Bloomberg reported that around £148mln (US$184mln) worth of assets has been seized from the accused individuals.
Terraform Labs’ collapse caused a US$40bn collapse of the algorithmic stablecoin project and marked the first domino to fall in the two-trillion-dollar cryptocurrency rout of 2022.
Thousands of investors, some who had put their entire life savings into the project, saw their entire investment disappear overnight.
Eight of the individuals named by South Korean authorities, including Shin, have been charged with illegal trading, while two others face breach of trust charges.
Prosecutors called the project and the algorithms it ran on a "fabrication" from inception that caused “astronomical damage” for global investors.

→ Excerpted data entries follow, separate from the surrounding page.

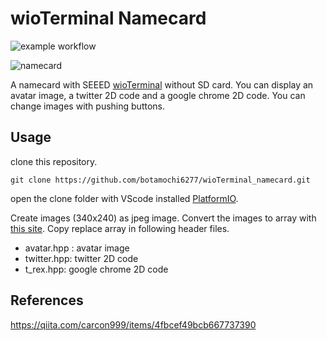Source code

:# wioTerminal Namecard

![example workflow](https://github.com/botamochi6277/wioTerminal_namecard/actions/workflows/ci-platformio.yml/badge.svg)

![namecard](https://user-images.githubusercontent.com/14128408/146183351-93818b28-cade-48f7-87a0-565f6c1e062a.gif)

A namecard with SEEED [wioTerminal](https://wiki.seeedstudio.com/Wio-Terminal-Getting-Started/) without SD card.
You can display an avatar image, a twitter 2D code and a google chrome 2D code.
You can change images with pushing buttons.

## Usage

clone this repository.

```
git clone https://github.com/botamochi6277/wioTerminal_namecard.git
```

open the clone folder with VScode installed [PlatformIO](https://platformio.org).

Create images (340x240) as jpeg image.
Convert the images to array with [this site](https://wioterminal.s3-ap-northeast-1.amazonaws.com/index.html).
Copy replace array in following header files.

- avatar.hpp : avatar image
- twitter.hpp: twitter 2D code
- t_rex.hpp: google chrome 2D code

## References

https://qiita.com/carcon999/items/4fbcef49bcb667737390
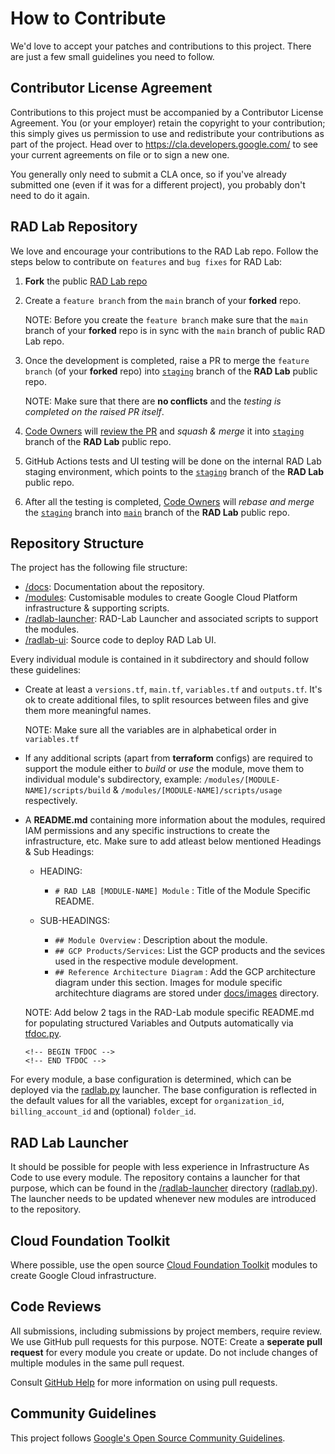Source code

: # How to Contribute

We'd love to accept your patches and contributions to this project. There are
just a few small guidelines you need to follow.

## Contributor License Agreement

Contributions to this project must be accompanied by a Contributor License
Agreement. You (or your employer) retain the copyright to your contribution;
this simply gives us permission to use and redistribute your contributions as
part of the project. Head over to <https://cla.developers.google.com/> to see
your current agreements on file or to sign a new one.

You generally only need to submit a CLA once, so if you've already submitted one
(even if it was for a different project), you probably don't need to do it
again.

## RAD Lab Repository

We love and encourage your contributions to the RAD Lab repo. Follow the steps below to contribute on `features` and `bug fixes` for RAD Lab:

1. **Fork** the public [RAD Lab repo](https://github.com/GoogleCloudPlatform/rad-lab)
2. Create a `feature branch` from the `main` branch of your **forked** repo.

    NOTE: Before you create the `feature branch` make sure that the `main` branch of your **forked** repo is in sync with the `main` branch of public RAD Lab repo.

3. Once the development is completed, raise a PR to merge the `feature branch` (of your **forked** repo) into [`staging`](https://github.com/GoogleCloudPlatform/rad-lab/tree/staging) branch of the **RAD Lab** public repo.

    NOTE: Make sure that there are **no conflicts** and the _testing is completed on the raised PR itself_.

4. [Code Owners](../CODEOWNERS) will [review the PR](CONTRIBUTING.md#code-reviews) and _squash & merge_ it into [`staging`](https://github.com/GoogleCloudPlatform/rad-lab/tree/staging) branch of the **RAD Lab** public repo.
5. GitHub Actions tests and UI testing will be done on the internal RAD Lab staging environment, which points to the [`staging`](https://github.com/GoogleCloudPlatform/rad-lab/tree/staging) branch of the **RAD Lab** public repo.
6. After all the testing is completed, [Code Owners](../CODEOWNERS) will _rebase and merge_ the [`staging`](https://github.com/GoogleCloudPlatform/rad-lab/tree/staging) branch into [`main`](https://github.com/GoogleCloudPlatform/rad-lab/tree/main) branch of the **RAD Lab** public repo.

## Repository Structure

The project has the following file structure:
- [/docs](../docs): Documentation about the repository.
- [/modules](../modules): Customisable modules to create Google Cloud Platform infrastructure & supporting scripts.
- [/radlab-launcher](../radlab-launcher): RAD-Lab Launcher and associated scripts to support the modules.
- [/radlab-ui](../radlab-ui/): Source code to deploy RAD Lab UI.

Every individual module is contained in it subdirectory and should follow these guidelines:

- Create at least a `versions.tf`, `main.tf`, `variables.tf` and `outputs.tf`.  It's ok to create additional files, to split resources between files and give them more meaningful names. 

    NOTE: Make sure all the variables are in alphabetical order in `variables.tf`

- If any additional scripts (apart from **terraform** configs) are required to support the module either to *build* or *use* the module, move them to individual module's subdirectory, example: `/modules/[MODULE-NAME]/scripts/build` & `/modules/[MODULE-NAME]/scripts/usage` respectively. 

- A **README.md** containing more information about the modules, required IAM permissions and any specific instructions to create the infrastructure, etc. Make sure to add atleast below mentioned Headings & Sub Headings:

    - HEADING:
        - `# RAD LAB [MODULE-NAME] Module` : Title of the Module Specific README.

    - SUB-HEADINGS:
        - `## Module Overview` : Description about the module. 
        - `## GCP Products/Services`: List the GCP products and the sevices used in the respective module development.
        - `## Reference Architecture Diagram` : Add the GCP architecture diagram under this section. Images for module specific architechture diagrams are stored under [docs/images](./images/) directory.

    NOTE: Add below 2 tags in the RAD-Lab module specific README.md for populating structured Variables and Outputs automatically via [tfdoc.py](../tools/tfdoc.py).

    ```
    <!-- BEGIN TFDOC -->
    <!-- END TFDOC -->
    ```

For every module, a base configuration is determined, which can be deployed via the [radlab.py](../radlab-launcher/README.md) launcher.  The base configuration is reflected in the default values for all the variables, except for `organization_id`, `billing_account_id` and (optional) `folder_id`. 

## RAD Lab Launcher
It should be possible for people with less experience in Infrastructure As Code to use every module.  The repository contains a launcher for that purpose, which can be found in the [/radlab-launcher](../radlab-launcher) directory ([radlab.py](../radlab-launcher/radlab.py)).  The launcher needs to be updated whenever new modules are introduced to the repository.

## Cloud Foundation Toolkit
Where possible, use the open source [Cloud Foundation Toolkit](https://cloud.google.com/foundation-toolkit) modules to create Google Cloud infrastructure.

## Code Reviews

All submissions, including submissions by project members, require review. We use GitHub pull requests for this purpose. 
NOTE: Create a **seperate pull request** for every module you create or update. Do not include changes of multiple modules in the same pull request.  

Consult [GitHub Help](https://help.github.com/articles/about-pull-requests/) for more information on using pull requests.

## Community Guidelines

This project follows [Google's Open Source Community Guidelines](https://opensource.google/conduct/).
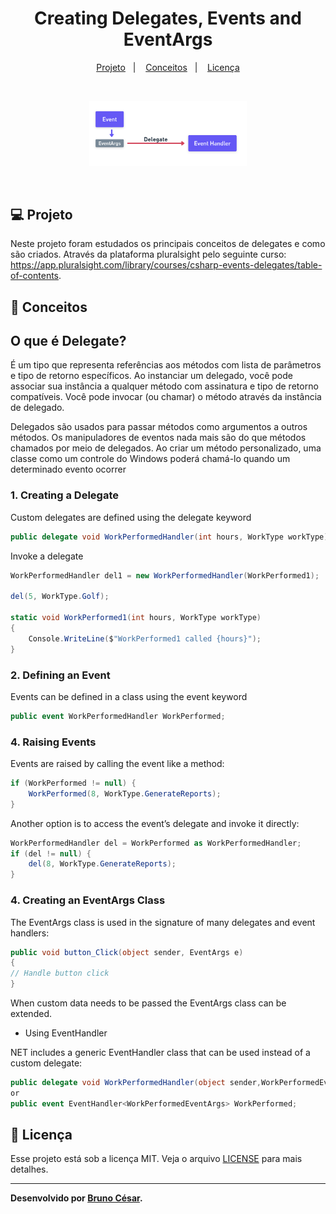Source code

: <h1 align="center">
  <span>Creating Delegates, Events and EventArgs</span>
</h1>

<p align="center">
  <a href="#-projeto">Projeto</a>&nbsp;&nbsp;&nbsp;|&nbsp;&nbsp;&nbsp;
  <a href="#-conceitos">Conceitos</a>&nbsp;&nbsp;&nbsp;|&nbsp;&nbsp;&nbsp;
  <a href="#memo-licença">Licença</a>
</p>

<br>

<p align="center">
  <img alt="layout" src="./images/layout.PNG" width="50%">
</p>

<br>

## 💻 Projeto

Neste projeto foram estudados os principais conceitos de delegates e como são criados. Através da plataforma pluralsight pelo seguinte curso:
https://app.pluralsight.com/library/courses/csharp-events-delegates/table-of-contents.

## 🚀 Conceitos

## O que é Delegate?
É um tipo que representa referências aos métodos com lista de parâmetros e tipo de retorno específicos. Ao instanciar um delegado, você pode associar sua instância a qualquer método com assinatura e tipo de retorno compatíveis. Você pode invocar (ou chamar) o método através da instância de delegado.

Delegados são usados para passar métodos como argumentos a outros métodos. Os manipuladores de eventos nada mais são do que métodos chamados por meio de delegados. Ao criar um método personalizado, uma classe como um controle do Windows poderá chamá-lo quando um determinado evento ocorrer


### 1. Creating a Delegate
Custom delegates are defined using the delegate keyword
```c#
public delegate void WorkPerformedHandler(int hours, WorkType workType);
```

Invoke a delegate
```c#
WorkPerformedHandler del1 = new WorkPerformedHandler(WorkPerformed1);

del(5, WorkType.Golf);

static void WorkPerformed1(int hours, WorkType workType)
{
	Console.WriteLine($"WorkPerformed1 called {hours}");
}
```

### 2. Defining an Event
Events can be defined in a class using the event keyword
```c#
public event WorkPerformedHandler WorkPerformed;
```

### 4. Raising Events
Events are raised by calling the event like a method:
```c#
if (WorkPerformed != null) {
    WorkPerformed(8, WorkType.GenerateReports);
}
```

Another option is to access the event’s delegate and invoke it directly:
```c#
WorkPerformedHandler del = WorkPerformed as WorkPerformedHandler;
if (del != null) {
    del(8, WorkType.GenerateReports);
}
```

### 4. Creating an EventArgs Class
The EventArgs class is used in the signature of many delegates and event handlers:
```c#
public void button_Click(object sender, EventArgs e)
{
// Handle button click
}
```

When custom data needs to be passed the EventArgs class can be extended.

- Using EventHandler<T>

NET includes a generic EventHandler<T> class that can be used instead of a custom delegate:

```c#
public delegate void WorkPerformedHandler(object sender,WorkPerformedEventArgs e); 
or
public event EventHandler<WorkPerformedEventArgs> WorkPerformed;
```


## :memo: Licença

Esse projeto está sob a licença MIT. Veja o arquivo [LICENSE](LICENSE.md) para mais detalhes.

---
**Desenvolvido por [Bruno César](https://github.com/brunocs90).**
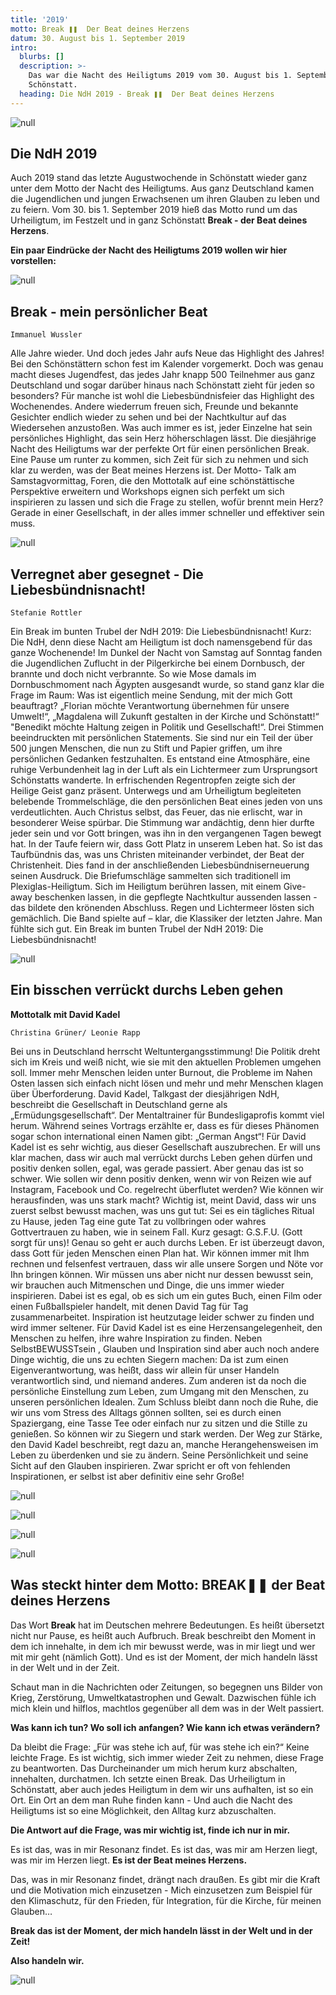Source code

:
 ```yaml
---
title: '2019'
motto: Break ❚❚  Der Beat deines Herzens
datum: 30. August bis 1. September 2019
intro:
  blurbs: []
  description: >-
    Das war die Nacht des Heiligtums 2019 vom 30. August bis 1. September in
    Schönstatt.
  heading: Die NdH 2019 - Break ❚❚  Der Beat deines Herzens
---
```

![null](/assets/uploads/flyer-vorn.webp)

## Die NdH 2019

Auch 2019 stand das letzte Augustwochende in Schönstatt wieder ganz unter dem Motto der Nacht des Heiligtums. Aus ganz Deutschland kamen die Jugendlichen und jungen Erwachsenen um ihren Glauben zu leben und zu feiern. Vom 30. bis 1. September 2019 hieß das Motto rund um das Urheiligtum, im Festzelt und in ganz Schönstatt <strong>Break - der Beat deines Herzens</strong>.

**Ein paar Eindrücke der Nacht des Heiligtums 2019 wollen wir hier vorstellen:**

![null](/assets/uploads/poppe-img_1531.jpg)

## Break - mein persönlicher Beat

`Immanuel Wussler`

Alle Jahre wieder. Und doch jedes Jahr aufs Neue das Highlight des Jahres! Bei den Schönstättern schon fest im Kalender vorgemerkt. Doch was genau macht dieses Jugendfest, das jedes Jahr knapp 500 Teilnehmer aus ganz Deutschland und sogar darüber hinaus nach Schönstatt zieht für jeden so besonders? Für manche ist wohl die Liebesbündnisfeier das Highlight des Wochenendes. Andere wiederrum freuen sich, Freunde und bekannte Gesichter endlich wieder zu sehen und bei der Nachtkultur auf das Wiedersehen anzustoßen. Was auch immer es ist, jeder Einzelne hat sein persönliches Highlight, das sein Herz höherschlagen lässt. Die diesjährige Nacht des Heiligtums war der perfekte Ort für einen persönlichen Break. Eine Pause um runter zu kommen, sich Zeit für sich zu nehmen und sich klar zu werden, was der Beat meines Herzens ist. Der Motto- Talk am Samstagvormittag, Foren, die den Mottotalk auf eine schönstättische Perspektive erweitern und Workshops eignen sich perfekt um sich inspirieren zu lassen und sich die Frage zu stellen, wofür brennt mein Herz? Gerade in einer Gesellschaft, in der alles immer schneller und effektiver sein muss.

![null](/assets/uploads/poppe-img_1669.jpg)

## Verregnet aber gesegnet - Die Liebesbündnisnacht!

`Stefanie Rottler`

Ein Break im bunten Trubel der NdH 2019: Die Liebesbündnisnacht! Kurz: Die NdH, denn diese Nacht am Heiligtum ist doch namensgebend für das ganze Wochenende! Im Dunkel der Nacht von Samstag auf Sonntag fanden die Jugendlichen Zuflucht in der Pilgerkirche bei einem Dornbusch, der brannte und doch nicht verbrannte. So wie Mose damals im Dornbuschmoment nach Ägypten ausgesandt wurde, so stand ganz klar die Frage im Raum: Was ist eigentlich meine Sendung, mit der mich Gott beauftragt? „Florian möchte Verantwortung übernehmen für unsere Umwelt!“, „Magdalena will Zukunft gestalten in der Kirche und Schönstatt!“ "Benedikt möchte Haltung zeigen in Politik und Gesellschaft!“. Drei Stimmen beeindruckten mit persönlichen Statements. Sie sind nur ein Teil der über 500 jungen Menschen, die nun zu Stift und Papier griffen, um ihre persönlichen Gedanken festzuhalten. Es entstand eine Atmosphäre, eine ruhige Verbundenheit lag in der Luft als ein Lichtermeer zum Ursprungsort Schönstatts wanderte. In erfrischenden Regentropfen zeigte sich der Heilige Geist ganz präsent. Unterwegs und am Urheiligtum begleiteten belebende Trommelschläge, die den persönlichen Beat eines jeden von uns verdeutlichten. Auch Christus selbst, das Feuer, das nie erlischt, war in besonderer Weise spürbar. Die Stimmung war andächtig, denn hier durfte jeder sein und vor Gott bringen, was ihn in den vergangenen Tagen bewegt hat. In der Taufe feiern wir, dass Gott Platz in unserem Leben hat. So ist das Taufbündnis das, was uns Christen miteinander verbindet, der Beat der Christenheit. Dies fand in der anschließenden Liebesbündniserneuerung seinen Ausdruck. Die Briefumschläge sammelten sich traditionell im Plexiglas-Heiligtum. Sich im Heiligtum berühren lassen, mit einem Give-away beschenken lassen, in die gepflegte Nachtkultur aussenden lassen - das bildete den krönenden Abschluss. Regen und Lichtermeer lösten sich gemächlich. Die Band spielte auf – klar, die Klassiker der letzten Jahre. Man fühlte sich gut. Ein Break im bunten Trubel der NdH 2019: Die Liebesbündnisnacht!

![null](/assets/uploads/poppe-img_1173.jpg)

## Ein bisschen verrückt durchs Leben gehen

**Mottotalk mit David Kadel**

`Christina Grüner/ Leonie Rapp`

Bei uns in Deutschland herrscht Weltuntergangsstimmung! Die Politik dreht sich im Kreis und weiß nicht, wie sie mit den aktuellen Problemen umgehen soll. Immer mehr Menschen leiden unter Burnout, die Probleme im Nahen Osten lassen sich einfach nicht lösen und mehr und mehr Menschen klagen über Überforderung. David Kadel, Talkgast der diesjährigen NdH, beschreibt die Gesellschaft in Deutschland gerne als „Ermüdungsgesellschaft“. Der Mentaltrainer für Bundesligaprofis kommt viel herum. Während seines Vortrags erzählte er, dass es für dieses Phänomen sogar schon international einen Namen gibt: „German Angst“! Für David Kadel ist es sehr wichtig, aus dieser Gesellschaft auszubrechen. Er will uns klar machen, dass wir auch mal verrückt durchs Leben gehen dürfen und positiv denken sollen, egal, was gerade passiert. Aber genau das ist so schwer. Wie sollen wir denn positiv denken, wenn wir von Reizen wie auf Instagram, Facebook und Co. regelrecht überflutet werden? Wie können wir herausfinden, was uns stark macht? Wichtig ist, meint David, dass wir uns zuerst selbst bewusst machen, was uns gut tut: Sei es ein tägliches Ritual zu Hause, jeden Tag eine gute Tat zu vollbringen oder wahres Gottvertrauen zu haben, wie in seinem Fall. Kurz gesagt: G.S.F.U. (Gott sorgt für uns)! Genau so geht er auch durchs Leben. Er ist überzeugt davon, dass Gott für jeden Menschen einen Plan hat. Wir können immer mit Ihm rechnen und felsenfest vertrauen, dass wir alle unsere Sorgen und Nöte vor Ihn bringen können. Wir müssen uns aber nicht nur dessen bewusst sein, wir brauchen auch Mitmenschen und Dinge, die uns immer wieder inspirieren. Dabei ist es egal, ob es sich um ein gutes Buch, einen Film oder einen Fußballspieler handelt, mit denen David Tag für Tag zusammenarbeitet. Inspiration ist heutzutage leider schwer zu finden und wird immer seltener. Für David Kadel ist es eine Herzensangelegenheit, den Menschen zu helfen, ihre wahre Inspiration zu finden. Neben SelbstBEWUSSTsein , Glauben und Inspiration sind aber auch noch andere Dinge wichtig, die uns zu echten Siegern machen: Da ist zum einen Eigenverantwortung, was heißt, dass wir allein für unser Handeln verantwortlich sind, und niemand anderes. Zum anderen ist da noch die persönliche Einstellung zum Leben, zum Umgang mit den Menschen, zu unseren persönlichen Idealen. Zum Schluss bleibt dann noch die Ruhe, die wir uns vom Stress des Alltags gönnen sollten, sei es durch einen Spaziergang, eine Tasse Tee oder einfach nur zu sitzen und die Stille zu genießen. So können wir zu Siegern und stark werden. Der Weg zur Stärke, den David Kadel beschreibt, regt dazu an, manche Herangehensweisen im Leben zu überdenken und sie zu ändern. Seine Persönlichkeit und seine Sicht auf den Glauben inspirieren. Zwar spricht er oft von fehlenden Inspirationen, er selbst ist aber definitiv eine sehr Große!

![null](/assets/uploads/wussler-img_7517.jpg)

![null](/assets/uploads/poppe-img_0936.jpg)

![null](/assets/uploads/gaertner-img_9969.jpg)

![null](/assets/uploads/poppe-img_1329.jpg)

## Was steckt hinter dem Motto: BREAK❚❚ der Beat deines Herzens

Das Wort <strong>Break</strong> hat im Deutschen mehrere Bedeutungen. Es heißt übersetzt nicht nur Pause, es heißt auch Aufbruch. Break beschreibt den Moment in dem ich innehalte, in dem ich mir bewusst werde, was in mir liegt und wer mit mir geht (nämlich Gott). Und es ist der Moment, der mich handeln lässt in der Welt und in der Zeit.

Schaut man in die Nachrichten oder Zeitungen, so begegnen uns Bilder von Krieg, Zerstörung, Umweltkatastrophen und Gewalt. Dazwischen fühle ich mich klein und hilflos, machtlos gegenüber all dem was in der Welt passiert. 

<strong>Was kann ich tun? Wo soll ich anfangen? Wie kann ich etwas verändern?
</strong>

Da bleibt die Frage: „Für was stehe ich auf, für was stehe ich ein?“ Keine leichte Frage. Es ist wichtig, sich immer wieder Zeit zu nehmen, diese Frage zu beantworten. Das Durcheinander um mich herum kurz abschalten, innehalten, durchatmen. Ich setzte einen Break. Das Urheiligtum in Schönstatt, aber auch jedes Heiligtum in dem wir uns aufhalten, ist so ein Ort. Ein Ort an dem man Ruhe finden kann - Und auch die Nacht des Heiligtums ist so eine Möglichkeit, den Alltag kurz abzuschalten. 

<strong>Die Antwort auf die Frage, was mir wichtig ist, finde ich nur in mir. 
</strong>

Es ist das, was in mir Resonanz findet. Es ist das, was mir am Herzen liegt, was mir im Herzen liegt. <strong>Es ist der Beat meines Herzens.
</strong>

Das, was in mir Resonanz findet, drängt nach draußen. Es gibt mir die Kraft und die Motivation mich einzusetzen - Mich einzusetzen zum Beispiel für den Klimaschutz, für den Frieden, für Integration, für die Kirche, für meinen Glauben…

<strong>Break das ist der Moment, der mich handeln lässt in der Welt und in der Zeit!</strong>

**Also handeln wir.**

![null](/assets/uploads/poppe-img_0682.jpg)
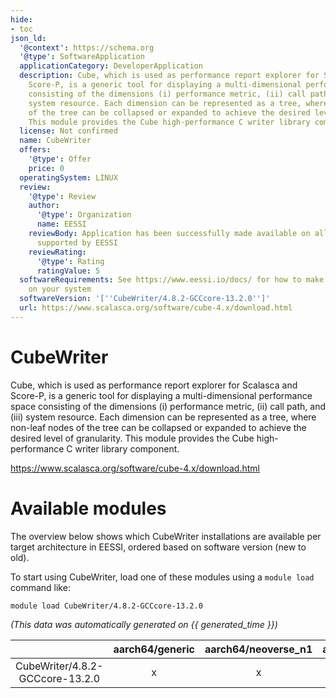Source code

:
 ```yaml
---
hide:
- toc
json_ld:
  '@context': https://schema.org
  '@type': SoftwareApplication
  applicationCategory: DeveloperApplication
  description: Cube, which is used as performance report explorer for Scalasca and
    Score-P, is a generic tool for displaying a multi-dimensional performance space
    consisting of the dimensions (i) performance metric, (ii) call path, and (iii)
    system resource. Each dimension can be represented as a tree, where non-leaf nodes
    of the tree can be collapsed or expanded to achieve the desired level of granularity.
    This module provides the Cube high-performance C writer library component.
  license: Not confirmed
  name: CubeWriter
  offers:
    '@type': Offer
    price: 0
  operatingSystem: LINUX
  review:
    '@type': Review
    author:
      '@type': Organization
      name: EESSI
    reviewBody: Application has been successfully made available on all architectures
      supported by EESSI
    reviewRating:
      '@type': Rating
      ratingValue: 5
  softwareRequirements: See https://www.eessi.io/docs/ for how to make EESSI available
    on your system
  softwareVersion: '[''CubeWriter/4.8.2-GCCcore-13.2.0'']'
  url: https://www.scalasca.org/software/cube-4.x/download.html
---
```


CubeWriter
==========


Cube, which is used as performance report explorer for Scalasca and Score-P, is a generic tool for displaying a multi-dimensional performance space consisting of the dimensions (i) performance metric, (ii) call path, and (iii) system resource. Each dimension can be represented as a tree, where non-leaf nodes of the tree can be collapsed or expanded to achieve the desired level of granularity. This module provides the Cube high-performance C writer library component.

https://www.scalasca.org/software/cube-4.x/download.html
# Available modules


The overview below shows which CubeWriter installations are available per target architecture in EESSI, ordered based on software version (new to old).

To start using CubeWriter, load one of these modules using a `module load` command like:

```shell
module load CubeWriter/4.8.2-GCCcore-13.2.0
```

*(This data was automatically generated on {{ generated_time }})*  

| |aarch64/generic|aarch64/neoverse_n1|aarch64/neoverse_v1|aarch64/nvidia|x86_64/generic|x86_64/amd/zen2|x86_64/amd/zen3|x86_64/amd/zen4|x86_64/intel/haswell|x86_64/intel/sapphirerapids|x86_64/intel/skylake_avx512|aarch64/nvidia/grace|
| :---: | :---: | :---: | :---: | :---: | :---: | :---: | :---: | :---: | :---: | :---: | :---: | :---: |
|CubeWriter/4.8.2-GCCcore-13.2.0|x|x|x|-|x|x|x|x|x|x|x|x|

“Shin has nothing to do with the Terra, Luna collapse as he left the company two years before the fallout,” Shin’s lawyers said in a statement, adding: “He voluntarily returned to South Korea immediately after the collapse, and has been faithfully cooperating with the probe for over 10 months, hoping to contribute to fact-finding.”
The indictments come exactly one month after the arrest of Terra kingpin Do Kwon in Montenegro, where he was hiding out as a fugitive.
Kwon had been wanted by South Korean and US authorities on charges of fraud and securities law violations relating to Terraform Labs collapse. He remains in a Montenegro prison awaiting possible extradition to either the US or South Korea.